>>>
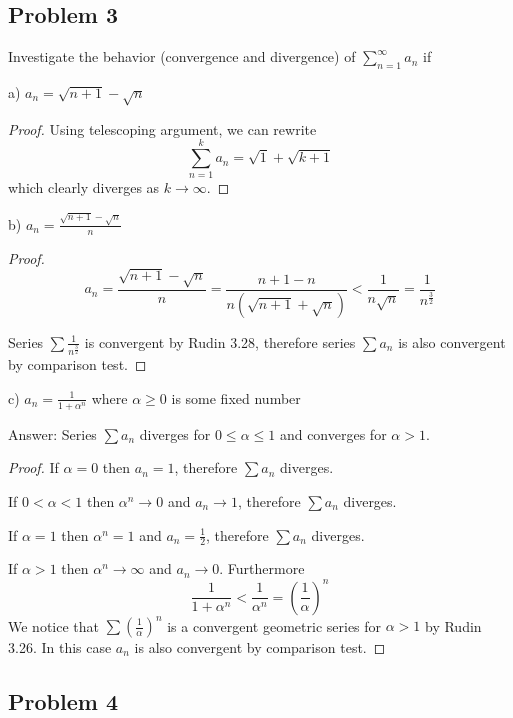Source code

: \documentclass{article}
\begin{document}
\subsection*{Problem 3}

\begin{tcolorbox}
Investigate the behavior (convergence and divergence) of $\sum_{n=1}^\infty a_n$ if

a) $ a_n = \sqrt{n+1} - \sqrt{n}$
\end{tcolorbox}

\begin{proof}
Using telescoping argument, we can rewrite 
$$ \sum_{n=1}^k a_n = \sqrt{1} + \sqrt{k+1} $$
which clearly diverges as $k \to \infty$.
\end{proof}

\begin{tcolorbox}
b) $ a_n = \frac{\sqrt{n+1} - \sqrt{n}}{n}$
\end{tcolorbox}

\begin{proof}
$$ a_n = \frac{\sqrt{n+1} - \sqrt{n}}{n} = \frac{n+1-n}{n(\sqrt{n+1}+\sqrt{n})} < 
\frac{1}{n \sqrt{n}} = \frac{1}{n^{\frac{3}{2}}}
$$

Series $\sum \frac{1}{n^{\frac{3}{2}}} $ is convergent by Rudin 3.28, therefore series $\sum a_n$ is also convergent by comparison test.
\end{proof}

\begin{tcolorbox}
c) $a_n = \frac{1}{1+\alpha^n}$ where $\alpha \geq 0$ is some fixed number
\end{tcolorbox}
Answer: Series $\sum a_n$ diverges for $0 \leq \alpha \leq 1$ and converges for $\alpha > 1$.
\begin{proof}
If $\alpha = 0$ then $a_n = 1$, therefore $\sum a_n$ diverges.

If $0 < \alpha < 1$ then $\alpha^n \to 0$ and $a_n \to 1$, therefore $\sum a_n$ diverges.

If $\alpha = 1$ then $\alpha^n = 1$ and $a_n = \frac{1}{2}$, therefore $\sum a_n$ diverges.

If $\alpha > 1$ then $\alpha^n \to \infty$ and $a_n \to 0$. Furthermore
$$ \frac{1}{1+\alpha^n} < \frac{1}{\alpha^n} = \left( \frac{1}{\alpha} \right)^n $$
We notice that $\sum (\frac{1}{\alpha})^n$ is a convergent geometric series for $\alpha>1$ by Rudin 3.26. In this case $a_n$ is also convergent by comparison test.
\end{proof}


\subsection*{Problem 4}
\end{document}
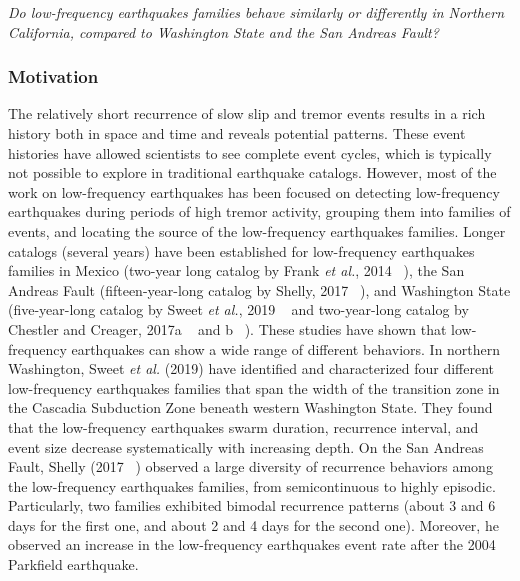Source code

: \documentclass[letterpaper, 12pt]{article}
\begin{document}
\textit{Do low-frequency earthquakes families behave similarly or differently in Northern California, compared to Washington State and the San Andreas Fault?}

\subsubsection*{Motivation}

The relatively short recurrence of slow slip and tremor events results in a rich history both in space and time and reveals potential patterns.  These event histories have allowed scientists to see complete event cycles, which is typically not possible to explore in traditional earthquake catalogs. However, most of the work on low-frequency earthquakes has been focused on detecting low-frequency earthquakes during periods of high tremor activity, grouping them into families of events, and locating the source of the low-frequency earthquakes families. Longer catalogs (several years) have been established for low-frequency earthquakes families in Mexico (two-year long catalog by Frank \textit{et al.}, 2014 ~\cite{FRA_2014}), the San Andreas Fault (fifteen-year-long catalog by Shelly, 2017 ~\cite{SHE_2017}), and Washington State (five-year-long catalog by Sweet \textit{et al.}, 2019 ~\cite{SWE_2019} and two-year-long catalog by Chestler and Creager, 2017a ~\cite{CHE_2017_JGR} and b ~\cite{CHE_2017_G3}). These studies have shown that low-frequency earthquakes can show a wide range of different behaviors. In northern Washington, Sweet \textit{et al.} (2019) have identified and characterized four different low-frequency earthquakes families that span the width of the transition zone in the Cascadia Subduction Zone beneath western Washington State. They found that the low-frequency earthquakes swarm duration, recurrence interval, and event size decrease systematically with increasing depth. On the San Andreas Fault, Shelly (2017 ~\cite{SHE_2017}) observed a large diversity of recurrence behaviors among the low-frequency earthquakes families, from semicontinuous to highly episodic. Particularly, two families exhibited bimodal recurrence patterns (about 3 and 6 days for the first one, and about 2 and 4 days for the second one). Moreover, he observed an increase in the low-frequency earthquakes event rate after the 2004 Parkfield earthquake. \\
\end{document}
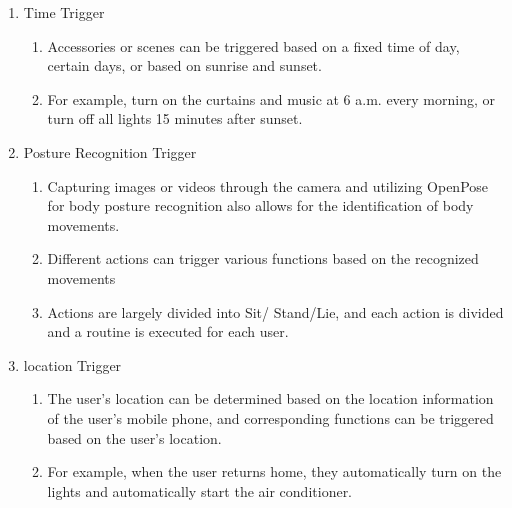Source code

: \begin{enumerate}[label=\arabic*.]
\begin{enumerate}[label*={\arabic*.}]
\begin{enumerate}[label*={\alph*.},ref=\theenumi.\arabic*]
                        \item {\large{Time Trigger}}\\
                              \begin{enumerate}[label*={\arabic*.},ref=\theenumi.\arabic*]
                                  \setlength{\itemindent}{0.5cm}
                                  \item Accessories or scenes can be triggered based on a fixed time of day, certain days, or based on sunrise and sunset. \\
                                  \item For example, turn on the curtains and music at 6 a.m. every morning, or turn off all lights 15 minutes after sunset.\\
                              \end{enumerate}

                        \item {\large{Posture Recognition Trigger}}\\
                              \begin{enumerate}[label*={\arabic*.},ref=\theenumi.\arabic*]
                                  \setlength{\itemindent}{0.5cm}
                                  \item Capturing images or videos through the camera and utilizing OpenPose for body posture recognition also allows for the identification of body movements.\\
                                  \item Different actions can trigger various functions based on the recognized movements
                                  \item Actions are largely divided into Sit/ Stand/Lie, and each action is divided and a routine is executed for each user.\\
                              \end{enumerate}

                        \item {\large{location Trigger}}\\
                              \begin{enumerate}[label*={\arabic*.},ref=\theenumi.\arabic*]
                                  \setlength{\itemindent}{0.5cm}
                                  \item The user's location can be determined based on the location information of the user's mobile phone, and corresponding functions can be triggered based on the user's location.\\
                                  \item For example, when the user returns home, they automatically turn on the lights and automatically start the air conditioner.\\
                                  

\end{enumerate}
\end{enumerate}
\end{enumerate}
\end{enumerate}
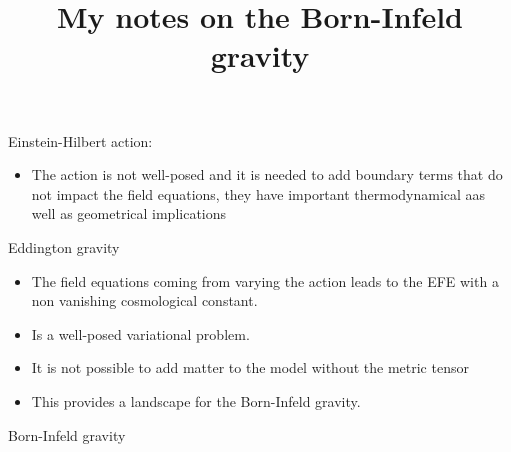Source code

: \documentclass[10pt,a4paper]{article}
\title{My notes on the Born-Infeld gravity}
\begin{document}
Einstein-Hilbert action:
\begin{itemize}
    \item The action is not well-posed and it is needed to add boundary terms that do not impact the field equations,
    they have important thermodynamical aas well as geometrical implications
\end{itemize}

Eddington gravity
\begin{itemize}
    \item The field equations coming from varying the action leads to the EFE with a non vanishing cosmological constant.
    \item Is a well-posed variational problem.
    \item It is not possible to add matter to the model without the metric tensor
    \item This provides a landscape for the Born-Infeld gravity.
\end{itemize}

Born-Infeld gravity
\end{document}
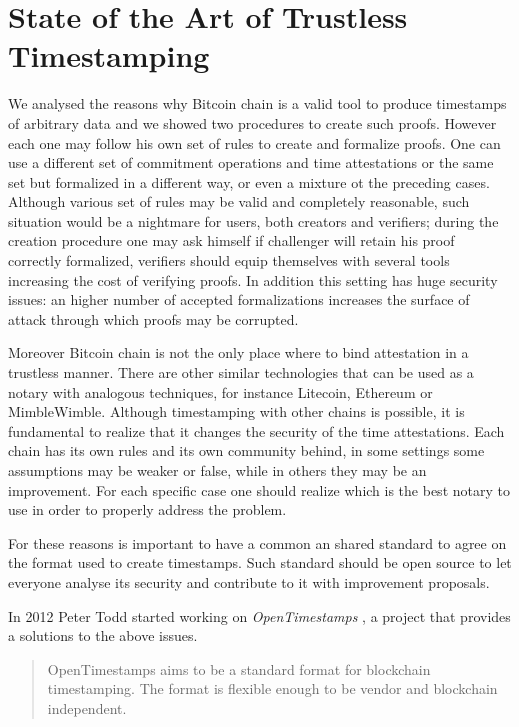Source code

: \chapter{State of the Art of Trustless Timestamping}
\label{chpr:state-of-art}
We analysed the reasons why Bitcoin chain is a valid tool to produce timestamps of arbitrary data and we showed two procedures to create such proofs.
However each one may follow his own set of rules to create and formalize proofs. 
One can use a different set of commitment operations and time attestations or the same set but formalized in a different way, or even a mixture ot the preceding cases. 
Although various set of rules may be valid and completely reasonable, such situation would be a nightmare for users, both creators and verifiers; during the creation procedure one may ask himself if challenger will retain his proof correctly formalized, verifiers should equip themselves with several tools increasing the cost of verifying proofs.
In addition this setting has huge security issues: an higher number of accepted formalizations increases the surface of attack through which proofs may be corrupted. 

Moreover Bitcoin chain is not the only place where to bind attestation in a trustless manner. 
There are other similar technologies that can be used as a notary with analogous techniques, for instance Litecoin, Ethereum or MimbleWimble.
Although timestamping with other chains is possible, it is fundamental to realize that it changes the security of the time attestations.
Each chain has its own rules and its own community behind, in some settings some assumptions may be weaker or false, while in others they may be an improvement.
For each specific case one should realize which is the best notary to use in order to properly address the problem.

For these reasons is important to have a common an shared standard to agree on the format used to create timestamps. 
Such standard should be open source to let everyone analyse its security and contribute to it with improvement proposals.

In 2012 Peter Todd started working on \textit{OpenTimestamps} \cite{OTSWeb, OpenTimestampsGithub, OTSannouncment}, a project that provides a solutions to the above issues.

\begin{quotation}
	OpenTimestamps aims to be a standard format for blockchain timestamping. The format is flexible enough to be vendor and blockchain independent.
\end{quotation}

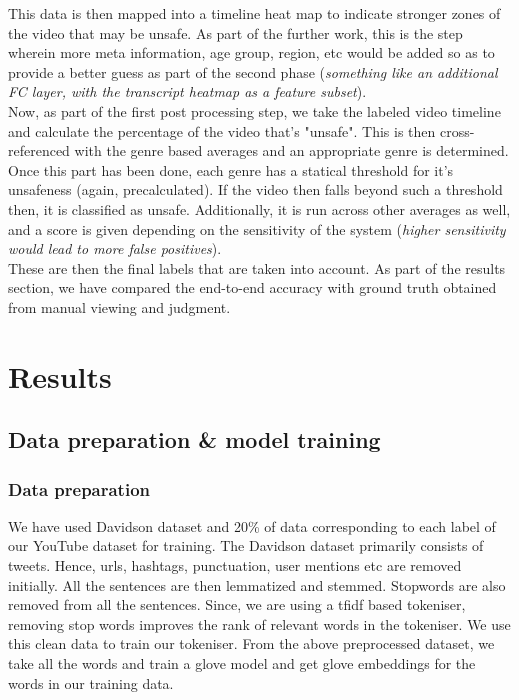 \documentclass{article}[A4]
\begin{document}
This data is then mapped into a timeline heat map to indicate stronger zones of the video that may be unsafe. As part of the further work, this is the step wherein more meta information, age group, region, etc would be added so as to provide a better guess as part of the second phase (\textit{something like an additional FC layer, with the transcript heatmap as a feature subset}). \\

Now, as part of the first post processing step, we take the labeled video timeline and calculate the percentage of the video that's "unsafe". This is then cross-referenced with the genre based averages and an appropriate genre is determined. Once this part has been done, each genre has a statical threshold for it's unsafeness (again, precalculated). If the video then falls beyond such a threshold then, it is classified as unsafe. Additionally, it is run across other averages as well, and a score is given depending on the sensitivity of the system (\textit{higher sensitivity would lead to more false positives}). \\

These are then the final labels that are taken into account. As part of the results section, we have compared the end-to-end accuracy with ground truth obtained from manual viewing and judgment.

\section{Results}

\subsection{Data preparation \& model training}
\subsubsection{Data preparation}
We have used Davidson dataset and 20\% of data corresponding to each label of our YouTube dataset for training. The Davidson dataset primarily consists of tweets. Hence, urls, hashtags, punctuation, user mentions etc are removed initially.
 All the sentences are then lemmatized and stemmed. Stopwords are also removed from all the sentences. Since, we are using a tfidf based tokeniser, removing stop words improves the rank of relevant words in the tokeniser. We use this clean data to train our tokeniser.
 From the above preprocessed dataset, we take all the words and train a glove model and get glove embeddings for the words in our training data. 
\end{document}
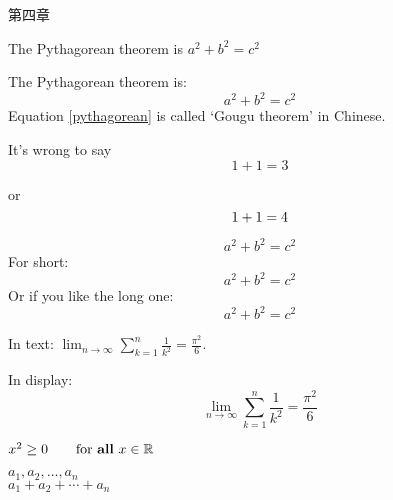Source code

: \documentclass[]{ctexart}
\title{}
\author{}
\begin{document}
	\section{}

	第四章

	The Pythagorean theorem is
	$a^2 + b^2 = c^2$

	\iffalse
	单独成行的行间公式在 LATEX 里由 equation 环境包裹。equation 环境为公式自动生成一
	个编号，这个编号可以用 \label 和 \ref 生成交叉引用，amsmath 的 \eqref 命令甚至为引用
	自动加上圆括号；还可以用 \tag 命令手动修改公式的编号，或者用 \notag 命令取消为公式编
	号（与之基本等效的命令是 \nonumber）
	\fi

	The Pythagorean theorem is:
	\begin{equation}
		a^2 + b^2 = c^2 \label{pythagorean}
	\end{equation}
	Equation \eqref{pythagorean} is
	called `Gougu theorem' in Chinese.


	It's wrong to say
	\begin{equation}
		1 + 1 = 3 \tag{dumb}
	\end{equation}

	or
	\begin{equation}
		1 + 1 = 4 \notag
	\end{equation}

	\begin{equation*}
		a^2 + b^2 = c^2
	\end{equation*}
	For short:
	\[a^2 + b^2 = c^2 \]
	Or if you like the long one:
	\begin{displaymath}
		a^2 + b^2 = c^2
	\end{displaymath}


	In text:
	$\lim_{n \to \infty}
	\sum_{k=1}^n \frac{1}{k^2}
	= \frac{\pi^2}{6}$.


	In display:
	\[
		\lim_{n \to \infty}
		\sum_{k=1}^n \frac{1}{k^2}
		= \frac{\pi^2}{6}
	\]


	$x^{2} \geq 0 \qquad
	\text{for \textbf{all} }
	x\in\mathbb{R}$


	$a_1, a_2, \dots, a_n$ \\
	$a_1 + a_2 + \cdots + a_n$
\end{document}

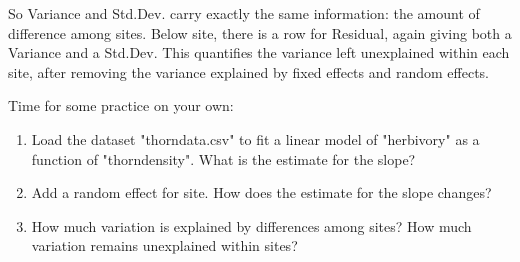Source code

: \documentclass[12pt,a4paper]{scrartcl}\usepackage[]{graphicx}\usepackage[]{color}
\begin{document}
So Variance and Std.Dev. carry exactly the same information: the amount of difference among sites.
Below site, there is a row for Residual, again giving both a Variance and a Std.Dev. This quantifies the variance left unexplained within each site, after removing the variance explained by fixed effects and random effects.


Time for some practice on your own:

\begin{Exercise}[difficulty=1, title={A mixed model for the thorn data set}]
\begin{enumerate}
  \item Load the dataset "thorndata.csv" to fit a linear model of "herbivory" as a function of "thorndensity". What is the estimate for the slope?\\
  \item Add a random effect for site. How does the estimate for the slope changes?\\
  \item How much variation is explained by differences among sites? How much variation remains unexplained within sites?
\end{enumerate}
\end{Exercise}
\end{document}
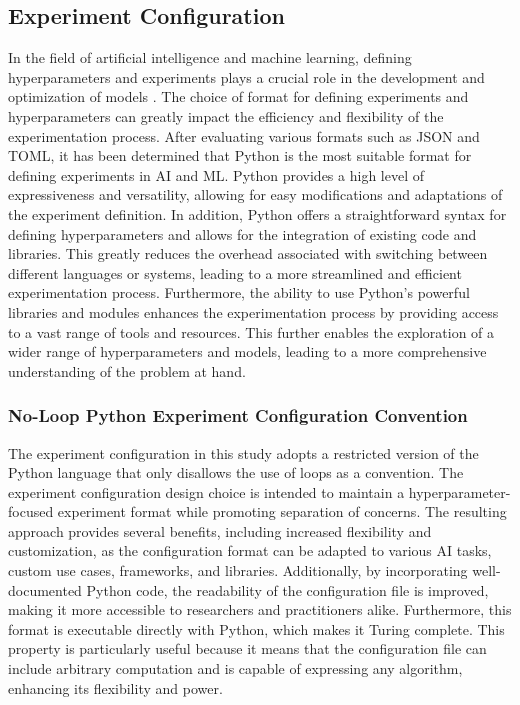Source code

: \documentclass{article}
\begin{document}
\subsection{Experiment Configuration}

In the field of artificial intelligence and machine learning, defining hyperparameters and experiments plays a crucial role in the development and optimization of models \cite{wu2019hyperparameter}. The choice of format for defining experiments and hyperparameters can greatly impact the efficiency and flexibility of the experimentation process. After evaluating various formats such as JSON and TOML, it has been determined that Python is the most suitable format for defining experiments in AI and ML. Python provides a high level of expressiveness and versatility, allowing for easy modifications and adaptations of the experiment definition. In addition, Python offers a straightforward syntax for defining hyperparameters and allows for the integration of existing code and libraries. This greatly reduces the overhead associated with switching between different languages or systems, leading to a more streamlined and efficient experimentation process. Furthermore, the ability to use Python's powerful libraries and modules enhances the experimentation process by providing access to a vast range of tools and resources. This further enables the exploration of a wider range of hyperparameters and models, leading to a more comprehensive understanding of the problem at hand.

\subsubsection{No-Loop Python Experiment Configuration Convention}

The experiment configuration in this study adopts a restricted version of the Python language that only disallows the use of loops as a convention. The experiment configuration design choice is intended to maintain a hyperparameter-focused experiment format while promoting separation of concerns. The resulting approach provides several benefits, including increased flexibility and customization, as the configuration format can be adapted to various AI tasks, custom use cases, frameworks, and libraries. Additionally, by incorporating well-documented Python code, the readability of the configuration file is improved, making it more accessible to researchers and practitioners alike. Furthermore, this format is executable directly with Python, which makes it Turing complete. This property is particularly useful because it means that the configuration file can include arbitrary computation and is capable of expressing any algorithm, enhancing its flexibility and power.
\end{document}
<<<
ABOUT THIS EXERCISE ::
Take each line above that contains "higher" and copy it out.

EXERCISE RESPONSE ::
In addition this setting has huge security issues: an higher number of accepted formalizations increases the surface of attack through which proofs may be corrupted. 
Now, as part of the first post processing step, we take the labeled video timeline and calculate the percentage of the video that's "unsafe". This is then cross-referenced with the genre based averages and an appropriate genre is determined. Once this part has been done, each genre has a statical threshold for it's unsafeness (again, precalculated). If the video then falls beyond such a threshold then, it is classified as unsafe. Additionally, it is run across other averages as well, and a score is given depending on the sensitivity of the system (\textit{higher sensitivity would lead to more false positives}). \\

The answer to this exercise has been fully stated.